I am 99.9% sure, but I am also doubting my basic competency levels at this point.

I am uploading two images - one showing the file downloaded to the main directory and the other showing it downloaded to the data subfolder, which I knew was overkill, but I wanted to be extra certain.

In addition, when I try the use this command in the instructions ("cat s2v_reddit_2019_lg.tar.gz.* > s2v_reddit_2019_lg.tar.gz") as instructed in the recipe I receive an error message that no module cat can be found and I was unable to identify it and install it.

Could that be the issue?

The one recipe that works, if this helps, is this one:

"prodigy ner.manual ner_news en_core_web_sm ./news_headlines.jsonl --label PERSON,ORG,PRODUCT"

But, if I try to change or tweak it to suit my purposes, I run into problems. For example, I did figure out over the weekend that I needed to change the quotes in my JSONL file to double quotes and it passed the Linter test if I tested it line by line. So that file should work.

But, if I change news_headlines.jsonl to food_patterns.jsonl, for example, I receive the "error when validating stream: no first example" error message.

From reading a related post, I understand that means there is something wrong with the file or they way the data is formatted.
But, as mentioned above, I fixed the quotes problem. I even tried to move that data to the news_headlines file to see if something was just corrupt about my file.

But that did not work either. At one point, the system just kinda froze as if it was trying to process the data in my JSONL file, but it never completed the task.

So there was a lot of effort and hours over the weekend trying to find anything that would work on my system with only a modicum of success.

I still don't want to give up! If you have any thoughts, please let me know. Thanks for your continued attention to this matter.

Robert Pfaff

I am also uploading my pip freeze if that helps.
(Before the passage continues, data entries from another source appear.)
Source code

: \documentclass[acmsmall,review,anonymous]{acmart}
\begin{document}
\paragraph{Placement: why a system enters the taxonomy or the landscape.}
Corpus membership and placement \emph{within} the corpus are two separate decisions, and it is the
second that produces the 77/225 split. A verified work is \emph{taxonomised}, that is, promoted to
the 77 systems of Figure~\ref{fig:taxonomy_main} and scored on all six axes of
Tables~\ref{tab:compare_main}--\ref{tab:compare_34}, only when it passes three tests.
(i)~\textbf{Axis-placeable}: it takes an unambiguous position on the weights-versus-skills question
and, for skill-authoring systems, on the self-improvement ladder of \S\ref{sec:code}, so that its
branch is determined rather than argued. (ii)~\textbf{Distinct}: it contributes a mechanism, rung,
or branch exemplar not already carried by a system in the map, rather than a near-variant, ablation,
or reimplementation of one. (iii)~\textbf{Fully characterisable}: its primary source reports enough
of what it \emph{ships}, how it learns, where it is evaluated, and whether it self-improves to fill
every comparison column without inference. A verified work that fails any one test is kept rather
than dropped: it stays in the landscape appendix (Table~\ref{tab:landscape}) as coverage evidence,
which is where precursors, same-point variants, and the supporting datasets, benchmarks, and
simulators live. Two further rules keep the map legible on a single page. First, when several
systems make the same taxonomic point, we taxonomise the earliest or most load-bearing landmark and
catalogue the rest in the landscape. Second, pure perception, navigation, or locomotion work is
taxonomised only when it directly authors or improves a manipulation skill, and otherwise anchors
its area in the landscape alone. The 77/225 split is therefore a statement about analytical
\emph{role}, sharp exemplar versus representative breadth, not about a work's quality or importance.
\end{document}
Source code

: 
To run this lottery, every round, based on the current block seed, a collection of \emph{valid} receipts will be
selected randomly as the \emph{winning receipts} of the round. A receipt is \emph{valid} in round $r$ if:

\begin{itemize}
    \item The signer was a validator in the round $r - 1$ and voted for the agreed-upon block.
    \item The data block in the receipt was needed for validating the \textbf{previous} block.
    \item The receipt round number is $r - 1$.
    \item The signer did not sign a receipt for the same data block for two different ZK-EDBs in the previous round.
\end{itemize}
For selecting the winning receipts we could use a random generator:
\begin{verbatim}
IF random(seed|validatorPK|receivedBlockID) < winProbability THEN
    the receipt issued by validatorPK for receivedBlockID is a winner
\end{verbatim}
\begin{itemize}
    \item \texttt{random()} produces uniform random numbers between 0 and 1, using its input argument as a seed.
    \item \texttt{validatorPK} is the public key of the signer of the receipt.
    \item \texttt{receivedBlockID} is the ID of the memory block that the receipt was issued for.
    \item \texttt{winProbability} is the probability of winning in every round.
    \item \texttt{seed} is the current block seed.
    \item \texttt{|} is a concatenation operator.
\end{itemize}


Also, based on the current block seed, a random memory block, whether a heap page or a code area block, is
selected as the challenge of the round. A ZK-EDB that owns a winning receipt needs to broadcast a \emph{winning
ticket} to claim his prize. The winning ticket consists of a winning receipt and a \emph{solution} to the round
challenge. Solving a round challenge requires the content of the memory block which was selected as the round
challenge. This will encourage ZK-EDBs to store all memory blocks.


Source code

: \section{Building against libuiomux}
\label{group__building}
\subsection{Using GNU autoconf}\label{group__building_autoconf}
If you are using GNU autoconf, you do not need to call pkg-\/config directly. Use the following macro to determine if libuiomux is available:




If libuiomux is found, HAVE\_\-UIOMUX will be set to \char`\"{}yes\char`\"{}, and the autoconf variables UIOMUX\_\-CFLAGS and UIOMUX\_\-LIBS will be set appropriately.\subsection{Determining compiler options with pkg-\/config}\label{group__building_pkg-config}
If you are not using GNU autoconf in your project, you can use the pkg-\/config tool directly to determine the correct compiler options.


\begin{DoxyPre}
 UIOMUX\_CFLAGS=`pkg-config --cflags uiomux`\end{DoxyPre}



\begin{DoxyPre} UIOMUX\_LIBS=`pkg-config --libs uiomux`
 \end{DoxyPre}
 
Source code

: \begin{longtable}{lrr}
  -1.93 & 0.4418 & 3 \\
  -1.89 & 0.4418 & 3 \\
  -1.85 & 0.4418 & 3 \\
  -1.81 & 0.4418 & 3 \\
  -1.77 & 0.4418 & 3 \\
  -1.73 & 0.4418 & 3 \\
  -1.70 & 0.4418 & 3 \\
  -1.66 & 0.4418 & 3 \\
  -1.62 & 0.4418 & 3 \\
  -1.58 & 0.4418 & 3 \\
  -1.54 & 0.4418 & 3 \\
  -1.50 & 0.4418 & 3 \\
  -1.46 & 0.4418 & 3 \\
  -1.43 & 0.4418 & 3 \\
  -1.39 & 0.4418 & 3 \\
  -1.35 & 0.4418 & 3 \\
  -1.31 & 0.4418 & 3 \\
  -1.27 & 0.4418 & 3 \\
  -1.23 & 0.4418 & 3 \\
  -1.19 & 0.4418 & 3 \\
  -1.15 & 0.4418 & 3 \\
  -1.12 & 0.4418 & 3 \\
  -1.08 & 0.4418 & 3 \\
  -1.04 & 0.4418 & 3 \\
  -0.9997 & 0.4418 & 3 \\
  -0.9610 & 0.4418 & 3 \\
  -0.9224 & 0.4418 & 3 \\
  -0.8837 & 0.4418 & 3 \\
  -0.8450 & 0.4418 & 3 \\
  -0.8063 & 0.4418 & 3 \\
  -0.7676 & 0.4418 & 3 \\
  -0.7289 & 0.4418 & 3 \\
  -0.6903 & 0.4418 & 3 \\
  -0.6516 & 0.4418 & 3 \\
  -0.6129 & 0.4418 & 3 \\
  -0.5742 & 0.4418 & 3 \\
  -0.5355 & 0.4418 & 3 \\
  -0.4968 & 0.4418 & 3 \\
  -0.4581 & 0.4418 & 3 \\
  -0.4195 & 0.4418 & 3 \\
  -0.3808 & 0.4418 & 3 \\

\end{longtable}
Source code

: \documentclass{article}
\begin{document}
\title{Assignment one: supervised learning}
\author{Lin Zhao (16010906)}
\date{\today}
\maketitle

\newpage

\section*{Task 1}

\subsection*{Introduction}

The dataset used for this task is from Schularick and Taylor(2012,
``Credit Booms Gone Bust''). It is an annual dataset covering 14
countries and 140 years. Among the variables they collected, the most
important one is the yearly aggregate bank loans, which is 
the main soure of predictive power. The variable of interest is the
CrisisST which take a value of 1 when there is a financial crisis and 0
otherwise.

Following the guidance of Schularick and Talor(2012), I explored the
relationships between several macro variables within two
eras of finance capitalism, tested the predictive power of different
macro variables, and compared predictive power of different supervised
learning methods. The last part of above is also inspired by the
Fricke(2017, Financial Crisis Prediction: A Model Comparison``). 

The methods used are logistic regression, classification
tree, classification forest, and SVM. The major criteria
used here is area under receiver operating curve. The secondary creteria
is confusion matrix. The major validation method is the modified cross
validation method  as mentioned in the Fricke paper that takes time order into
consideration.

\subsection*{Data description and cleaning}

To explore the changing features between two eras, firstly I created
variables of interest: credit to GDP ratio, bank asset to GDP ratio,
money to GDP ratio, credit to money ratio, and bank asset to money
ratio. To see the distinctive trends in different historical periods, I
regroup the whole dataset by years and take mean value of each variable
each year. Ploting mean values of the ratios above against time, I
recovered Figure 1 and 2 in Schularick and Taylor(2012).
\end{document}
Thanks for sharing the screenshots, that's definitely helpful. I think you're right and the problem here is that the .tar.gz archive wasn't extracted correctly. One easy solution on Windows would be to just use something like WinZip or 7-zip, which should be able to handle .tar.gz out of the box: How to open a .tar.gz file in Windows? - Super User

If you've extracted the archive correctly, this should give you a directory with the following contents that you can then pass to the recipe as the sense2vec vectors to use:

What are you trying to achieve by passing in your patterns file as the input text? The problem here is that the patterns file describes patterns to highlight in text, but it's not a suitable text source to annotate because... there's kinda no text. So you usually want the argument that's news_headlines.jsonl in the example to be a source of raw text to annotate – raw text of recipes, comments scraped from Reddit, and so on. You can then optionally provide the patterns via the --patterns argument to help you pre-highlight spans in the incoming text so you have to do less manual work.

Yeah!

This seems to be working now though its a little different than expected or shown on the video. I took screen shots throughout the process if you want to see them all to see what I mean.

The main differences were 1) I had to unzip the files twice using 7-zip, and then 2) the cfg file sits inside a s2v_old folder inside the s2v_reddit_2015_md folder, as shown in the path/image below.

But I am just glad its working. I even ran this line to make doubly sure and it works.

python -m prodigy sense2vec.teach food_terms C:/Users/rober/prod2/s2v_reddit_2015_md/s2v_old --seeds "garlic, avocado, cottage cheese, olive oil, cumin, chicken breast, beef, iceberg lettuce"

Thanks for your help.

As to your second question about substituting the food_parterns.jsonl file for the news_headlines file, I was just at a point where I wanted to see if changing jsonl files would provoke a reaction that gave me some clues to work with. An act of desperation.

But I think we're cooking with gas now, as they say.

Thanks again.